The Worst Of Times...

Climate change is exacerbating California's wildfires. PHOTO: Mark Ralston / AFP

The push for a carbon tax in the United States is coming from an unexpected quarter: the oil industry. But as one might well expect from oil lobbyists, there are strings attached. The companies are lending their support for the much-needed policy in exchange for immunity from lawsuits that take them to task for the effects of climate change. The trade-off comes as lawsuits stack up against corporations like ExxonMobil on the east coast of America. ExxonMobil of course commissioned research into the effects of climate change four decades ago but then ran interference on the science community. When it comes to environmental degradation it seems the buck will stop nowhere.

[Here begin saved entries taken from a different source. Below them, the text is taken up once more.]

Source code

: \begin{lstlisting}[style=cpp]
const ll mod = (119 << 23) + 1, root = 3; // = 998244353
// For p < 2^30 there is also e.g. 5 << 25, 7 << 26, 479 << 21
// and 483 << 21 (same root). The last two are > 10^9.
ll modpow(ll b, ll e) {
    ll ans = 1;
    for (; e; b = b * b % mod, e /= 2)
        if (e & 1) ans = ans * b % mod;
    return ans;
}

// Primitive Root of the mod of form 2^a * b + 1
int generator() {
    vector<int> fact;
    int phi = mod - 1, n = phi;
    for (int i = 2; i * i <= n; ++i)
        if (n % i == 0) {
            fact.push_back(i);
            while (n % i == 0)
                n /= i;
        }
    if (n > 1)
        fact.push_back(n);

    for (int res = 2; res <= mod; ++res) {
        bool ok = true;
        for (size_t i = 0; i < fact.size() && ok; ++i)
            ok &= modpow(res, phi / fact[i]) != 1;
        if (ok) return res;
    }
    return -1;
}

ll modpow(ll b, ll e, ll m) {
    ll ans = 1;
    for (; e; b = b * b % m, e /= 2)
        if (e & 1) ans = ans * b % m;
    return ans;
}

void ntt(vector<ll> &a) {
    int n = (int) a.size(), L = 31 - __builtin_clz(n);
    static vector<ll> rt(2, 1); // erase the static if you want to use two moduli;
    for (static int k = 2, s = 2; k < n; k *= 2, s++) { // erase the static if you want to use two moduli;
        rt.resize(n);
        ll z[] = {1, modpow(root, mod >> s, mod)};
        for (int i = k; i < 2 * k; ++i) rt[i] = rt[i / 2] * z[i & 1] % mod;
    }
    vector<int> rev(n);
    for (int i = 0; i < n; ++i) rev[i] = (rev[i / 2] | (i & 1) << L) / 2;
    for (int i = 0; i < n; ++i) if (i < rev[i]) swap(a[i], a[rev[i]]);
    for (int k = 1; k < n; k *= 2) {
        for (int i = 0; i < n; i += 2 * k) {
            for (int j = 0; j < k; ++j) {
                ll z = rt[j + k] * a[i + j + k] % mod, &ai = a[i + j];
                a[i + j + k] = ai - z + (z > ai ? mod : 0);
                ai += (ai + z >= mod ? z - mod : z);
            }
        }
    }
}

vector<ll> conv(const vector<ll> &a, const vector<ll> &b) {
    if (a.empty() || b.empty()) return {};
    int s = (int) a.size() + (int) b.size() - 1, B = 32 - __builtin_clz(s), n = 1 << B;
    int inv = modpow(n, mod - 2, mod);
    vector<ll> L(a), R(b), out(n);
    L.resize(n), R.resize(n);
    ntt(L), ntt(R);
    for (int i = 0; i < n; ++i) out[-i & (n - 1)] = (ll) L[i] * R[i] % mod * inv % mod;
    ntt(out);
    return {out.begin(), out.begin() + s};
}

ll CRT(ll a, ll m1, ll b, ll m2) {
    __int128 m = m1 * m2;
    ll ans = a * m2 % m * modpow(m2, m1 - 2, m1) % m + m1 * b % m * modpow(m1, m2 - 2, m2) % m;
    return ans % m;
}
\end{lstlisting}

Ex-Timor-Leste President José Ramos-Horta has called on Australia to release a whistleblower from indefinite detention. Successive Australian governments have been perfectly happy to sit on the case of Witness K and his lawyer Bernard Collaery. The witness in question - unidentified other than by the suitably Kafkaesque designation 'K' - blew the whistle on flagrantly illegal behaviour undertaken by Australia's overseas spy agency. The infraction? Bugging the cabinet rooms of Timor-Leste's fledgling government in 2004. The aim? To gain the edge in negotiations over a maritime boundary that resulted in Australia receiving the lion's share of a huge natural gas deposit. Witness K was banned from giving evidence in the Hague, had his passport taken, and has been under home custody since 2012.

Weekend Reading

Featured long-reads from inkl publishers:
  • Financial Times ponders when China's looming debt issues will come home to roost
  • Bloomberg Business shines a light on how US drug companies are now providing charity to communities that they hooked on opioids
  • Bloomberg Businessweek probes why Ukraine is still a mess some four years after its revolution
Tom Wharton
@trwinwriting

P.S.

Quote of the week... 
“The Mating Habits of Bigfoot and Why Women Want Him” - The title of an unpublished Bigfoot-erotica text written by US congressional hopeful Denver Riggleman. Equally humorous is the the fact that his pedigreed opponent for Virginia's 5th District, Leslie Cockburn, is a relation of one Sir George Cockburn. The very same British Royal Navy admiral who put the White House and the Capitol building to torch during the War of 1812. 

What to watch next week
Yet another ebola outbreak has been declared in the Democratic Republic of Congo. This latest comes just days after the last outbreak was declared beaten.